(PROBLEM REQUIREMENTS): Filter the entries for lines with the word "appear".

§

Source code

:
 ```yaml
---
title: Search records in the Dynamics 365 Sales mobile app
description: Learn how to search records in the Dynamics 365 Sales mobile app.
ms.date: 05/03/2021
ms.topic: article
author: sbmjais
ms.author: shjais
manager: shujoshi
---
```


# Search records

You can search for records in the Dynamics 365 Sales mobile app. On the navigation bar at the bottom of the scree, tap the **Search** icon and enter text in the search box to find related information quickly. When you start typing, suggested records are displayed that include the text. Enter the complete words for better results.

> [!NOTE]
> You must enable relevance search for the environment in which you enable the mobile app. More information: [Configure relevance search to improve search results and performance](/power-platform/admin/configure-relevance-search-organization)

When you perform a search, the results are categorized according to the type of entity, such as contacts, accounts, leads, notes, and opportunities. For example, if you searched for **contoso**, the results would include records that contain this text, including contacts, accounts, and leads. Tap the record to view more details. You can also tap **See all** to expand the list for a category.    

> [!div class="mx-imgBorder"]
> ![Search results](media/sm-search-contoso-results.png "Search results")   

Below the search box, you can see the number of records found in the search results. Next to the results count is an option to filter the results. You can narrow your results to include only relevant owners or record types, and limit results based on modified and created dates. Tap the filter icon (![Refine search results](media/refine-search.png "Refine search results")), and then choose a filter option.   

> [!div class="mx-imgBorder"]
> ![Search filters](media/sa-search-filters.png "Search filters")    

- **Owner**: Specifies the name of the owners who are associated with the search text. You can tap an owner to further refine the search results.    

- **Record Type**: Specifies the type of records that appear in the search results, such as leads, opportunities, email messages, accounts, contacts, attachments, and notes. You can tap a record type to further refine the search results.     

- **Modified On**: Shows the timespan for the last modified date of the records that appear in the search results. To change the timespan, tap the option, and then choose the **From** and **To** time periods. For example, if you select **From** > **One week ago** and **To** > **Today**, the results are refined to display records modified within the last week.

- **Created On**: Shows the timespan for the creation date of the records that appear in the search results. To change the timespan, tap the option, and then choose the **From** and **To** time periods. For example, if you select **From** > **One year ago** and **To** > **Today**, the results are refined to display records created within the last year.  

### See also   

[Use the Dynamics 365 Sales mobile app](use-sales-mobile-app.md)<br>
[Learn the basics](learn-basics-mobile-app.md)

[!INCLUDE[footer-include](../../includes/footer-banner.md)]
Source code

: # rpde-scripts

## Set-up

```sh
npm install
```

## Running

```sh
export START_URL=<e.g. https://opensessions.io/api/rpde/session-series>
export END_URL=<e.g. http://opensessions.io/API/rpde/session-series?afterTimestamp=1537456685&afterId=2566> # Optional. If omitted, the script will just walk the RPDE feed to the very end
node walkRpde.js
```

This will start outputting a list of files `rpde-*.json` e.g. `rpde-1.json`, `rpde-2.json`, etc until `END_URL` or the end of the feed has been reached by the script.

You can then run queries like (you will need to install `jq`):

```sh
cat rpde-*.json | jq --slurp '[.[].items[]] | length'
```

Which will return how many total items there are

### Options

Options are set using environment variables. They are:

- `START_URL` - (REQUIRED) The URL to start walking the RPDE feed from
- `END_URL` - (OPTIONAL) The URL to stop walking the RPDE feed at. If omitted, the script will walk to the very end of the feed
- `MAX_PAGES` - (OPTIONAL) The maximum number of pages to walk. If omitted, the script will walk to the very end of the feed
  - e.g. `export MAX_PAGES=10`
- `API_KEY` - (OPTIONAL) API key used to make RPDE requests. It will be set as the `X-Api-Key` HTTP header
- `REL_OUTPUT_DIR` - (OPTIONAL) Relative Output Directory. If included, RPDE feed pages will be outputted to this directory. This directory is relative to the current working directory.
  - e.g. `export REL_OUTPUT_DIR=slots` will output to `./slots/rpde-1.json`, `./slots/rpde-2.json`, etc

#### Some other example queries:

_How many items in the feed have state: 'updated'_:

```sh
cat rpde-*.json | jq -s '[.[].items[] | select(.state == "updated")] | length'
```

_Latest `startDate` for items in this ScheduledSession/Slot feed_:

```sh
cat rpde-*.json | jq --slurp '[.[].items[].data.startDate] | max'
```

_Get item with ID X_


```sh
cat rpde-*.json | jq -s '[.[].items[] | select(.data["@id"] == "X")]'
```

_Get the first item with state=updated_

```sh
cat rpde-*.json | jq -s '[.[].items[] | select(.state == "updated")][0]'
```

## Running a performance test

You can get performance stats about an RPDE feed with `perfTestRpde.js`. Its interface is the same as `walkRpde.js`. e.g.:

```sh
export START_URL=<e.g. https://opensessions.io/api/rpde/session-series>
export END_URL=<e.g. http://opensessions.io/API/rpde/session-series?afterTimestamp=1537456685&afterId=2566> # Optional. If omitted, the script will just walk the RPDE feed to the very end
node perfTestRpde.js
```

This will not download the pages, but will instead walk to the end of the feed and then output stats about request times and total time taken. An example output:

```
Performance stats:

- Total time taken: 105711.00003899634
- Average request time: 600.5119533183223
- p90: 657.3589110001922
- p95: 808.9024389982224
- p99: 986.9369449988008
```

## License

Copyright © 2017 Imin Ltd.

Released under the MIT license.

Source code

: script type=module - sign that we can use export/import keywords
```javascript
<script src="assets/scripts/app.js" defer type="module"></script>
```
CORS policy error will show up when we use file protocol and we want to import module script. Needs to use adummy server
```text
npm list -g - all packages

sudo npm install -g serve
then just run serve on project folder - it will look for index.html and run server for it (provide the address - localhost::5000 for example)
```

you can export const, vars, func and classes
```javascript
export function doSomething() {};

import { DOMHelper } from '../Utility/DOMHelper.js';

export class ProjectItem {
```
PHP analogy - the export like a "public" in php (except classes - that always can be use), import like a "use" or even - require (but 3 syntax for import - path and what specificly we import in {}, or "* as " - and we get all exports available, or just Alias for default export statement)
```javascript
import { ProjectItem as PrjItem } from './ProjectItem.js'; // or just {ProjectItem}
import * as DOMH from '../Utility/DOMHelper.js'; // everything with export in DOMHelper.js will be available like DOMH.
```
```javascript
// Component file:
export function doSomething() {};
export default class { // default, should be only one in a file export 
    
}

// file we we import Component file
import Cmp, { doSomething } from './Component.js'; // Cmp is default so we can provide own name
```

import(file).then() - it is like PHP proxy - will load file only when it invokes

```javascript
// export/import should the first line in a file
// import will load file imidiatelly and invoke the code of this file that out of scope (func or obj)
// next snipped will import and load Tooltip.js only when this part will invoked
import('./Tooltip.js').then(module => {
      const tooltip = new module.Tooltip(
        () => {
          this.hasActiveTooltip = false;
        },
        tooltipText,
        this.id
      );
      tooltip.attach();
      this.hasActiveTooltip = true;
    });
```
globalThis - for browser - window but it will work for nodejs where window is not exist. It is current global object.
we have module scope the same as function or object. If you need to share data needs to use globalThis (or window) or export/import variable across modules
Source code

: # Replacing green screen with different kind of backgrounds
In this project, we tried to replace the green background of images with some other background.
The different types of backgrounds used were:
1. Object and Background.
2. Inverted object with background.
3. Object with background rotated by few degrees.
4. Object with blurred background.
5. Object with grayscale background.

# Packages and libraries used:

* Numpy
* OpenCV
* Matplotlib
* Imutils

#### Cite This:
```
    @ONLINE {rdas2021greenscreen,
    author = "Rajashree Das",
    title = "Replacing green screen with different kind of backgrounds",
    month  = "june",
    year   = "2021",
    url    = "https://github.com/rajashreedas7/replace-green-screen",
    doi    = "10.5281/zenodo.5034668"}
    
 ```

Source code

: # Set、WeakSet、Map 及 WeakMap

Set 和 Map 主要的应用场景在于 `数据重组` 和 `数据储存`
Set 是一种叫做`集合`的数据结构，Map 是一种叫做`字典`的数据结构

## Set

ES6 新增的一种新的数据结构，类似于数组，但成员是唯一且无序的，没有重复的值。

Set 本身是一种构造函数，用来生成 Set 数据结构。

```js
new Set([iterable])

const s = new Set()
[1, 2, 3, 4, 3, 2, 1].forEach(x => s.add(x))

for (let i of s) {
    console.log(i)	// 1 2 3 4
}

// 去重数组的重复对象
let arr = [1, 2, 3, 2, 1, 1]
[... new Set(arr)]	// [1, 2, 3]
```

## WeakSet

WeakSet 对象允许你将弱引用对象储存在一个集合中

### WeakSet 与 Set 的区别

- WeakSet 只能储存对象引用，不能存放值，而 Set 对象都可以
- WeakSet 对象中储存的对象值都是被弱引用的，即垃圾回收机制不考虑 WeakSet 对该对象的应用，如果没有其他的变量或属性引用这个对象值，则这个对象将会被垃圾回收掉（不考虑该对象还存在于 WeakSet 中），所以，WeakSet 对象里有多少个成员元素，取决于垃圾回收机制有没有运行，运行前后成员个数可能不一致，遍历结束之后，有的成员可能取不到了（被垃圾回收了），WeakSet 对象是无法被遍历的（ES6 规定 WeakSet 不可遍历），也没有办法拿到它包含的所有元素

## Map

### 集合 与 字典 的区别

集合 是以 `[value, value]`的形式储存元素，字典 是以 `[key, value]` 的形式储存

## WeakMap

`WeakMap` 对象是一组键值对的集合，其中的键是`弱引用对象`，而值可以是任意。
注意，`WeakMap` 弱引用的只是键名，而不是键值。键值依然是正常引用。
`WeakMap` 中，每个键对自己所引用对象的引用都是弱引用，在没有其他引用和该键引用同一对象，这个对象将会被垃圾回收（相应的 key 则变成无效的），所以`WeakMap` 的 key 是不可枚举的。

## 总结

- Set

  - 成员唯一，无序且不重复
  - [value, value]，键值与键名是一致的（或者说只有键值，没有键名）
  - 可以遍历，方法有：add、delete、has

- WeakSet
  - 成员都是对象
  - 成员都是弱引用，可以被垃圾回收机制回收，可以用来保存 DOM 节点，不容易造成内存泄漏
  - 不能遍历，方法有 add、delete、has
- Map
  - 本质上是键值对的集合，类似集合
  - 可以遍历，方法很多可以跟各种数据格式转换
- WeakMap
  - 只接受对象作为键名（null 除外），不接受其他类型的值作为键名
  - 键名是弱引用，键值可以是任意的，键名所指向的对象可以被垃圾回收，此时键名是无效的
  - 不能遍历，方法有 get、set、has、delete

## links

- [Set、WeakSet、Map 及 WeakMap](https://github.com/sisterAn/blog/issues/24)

§

(OUTPUT BELOW):
- **Record Type**: Specifies the type of records that appear in the search results, such as leads, opportunities, email messages, accounts, contacts, attachments, and notes. You can tap a record type to further refine the search results.     
- **Modified On**: Shows the timespan for the last modified date of the records that appear in the search results. To change the timespan, tap the option, and then choose the **From** and **To** time periods. For example, if you select **From** > **One week ago** and **To** > **Today**, the results are refined to display records modified within the last week.
- **Created On**: Shows the timespan for the creation date of the records that appear in the search results. To change the timespan, tap the option, and then choose the **From** and **To** time periods. For example, if you select **From** > **One year ago** and **To** > **Today**, the results are refined to display records created within the last year.  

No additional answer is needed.